Please set down every entry below exactly as given.

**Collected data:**
========================================================================

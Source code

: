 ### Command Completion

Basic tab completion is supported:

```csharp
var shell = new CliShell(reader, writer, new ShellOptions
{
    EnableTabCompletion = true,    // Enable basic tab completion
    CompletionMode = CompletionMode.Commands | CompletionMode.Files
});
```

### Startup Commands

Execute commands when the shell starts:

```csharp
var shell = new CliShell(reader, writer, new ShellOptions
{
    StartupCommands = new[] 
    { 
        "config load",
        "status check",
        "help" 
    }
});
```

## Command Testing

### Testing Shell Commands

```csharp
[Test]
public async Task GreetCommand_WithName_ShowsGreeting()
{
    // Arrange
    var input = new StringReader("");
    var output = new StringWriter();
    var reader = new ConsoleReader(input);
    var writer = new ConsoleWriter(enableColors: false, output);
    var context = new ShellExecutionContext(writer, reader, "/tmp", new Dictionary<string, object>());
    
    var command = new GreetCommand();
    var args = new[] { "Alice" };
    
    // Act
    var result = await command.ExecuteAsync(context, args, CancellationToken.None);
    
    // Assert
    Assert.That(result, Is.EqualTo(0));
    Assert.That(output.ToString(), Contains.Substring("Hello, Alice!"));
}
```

========================================================================

**Written answer:**
Source code

: ### Command Completion

Basic tab completion is supported:

```csharp
var shell = new CliShell(reader, writer, new ShellOptions
{
    EnableTabCompletion = true,    // Enable basic tab completion
    CompletionMode = CompletionMode.Commands | CompletionMode.Files
});
```

### Startup Commands

Execute commands when the shell starts:

```csharp
var shell = new CliShell(reader, writer, new ShellOptions
{
    StartupCommands = new[] 
    { 
        "config load",
        "status check",
        "help" 
    }
});
```

## Command Testing

### Testing Shell Commands

```csharp
[Test]
public async Task GreetCommand_WithName_ShowsGreeting()
{
    // Arrange
    var input = new StringReader("");
    var output = new StringWriter();
    var reader = new ConsoleReader(input);
    var writer = new ConsoleWriter(enableColors: false, output);
    var context = new ShellExecutionContext(writer, reader, "/tmp", new Dictionary<string, object>());
    
    var command = new GreetCommand();
    var args = new[] { "Alice" };
    
    // Act
    var result = await command.ExecuteAsync(context, args, CancellationToken.None);
    
    // Assert
    Assert.That(result, Is.EqualTo(0));
    Assert.That(output.ToString(), Contains.Substring("Hello, Alice!"));
}
```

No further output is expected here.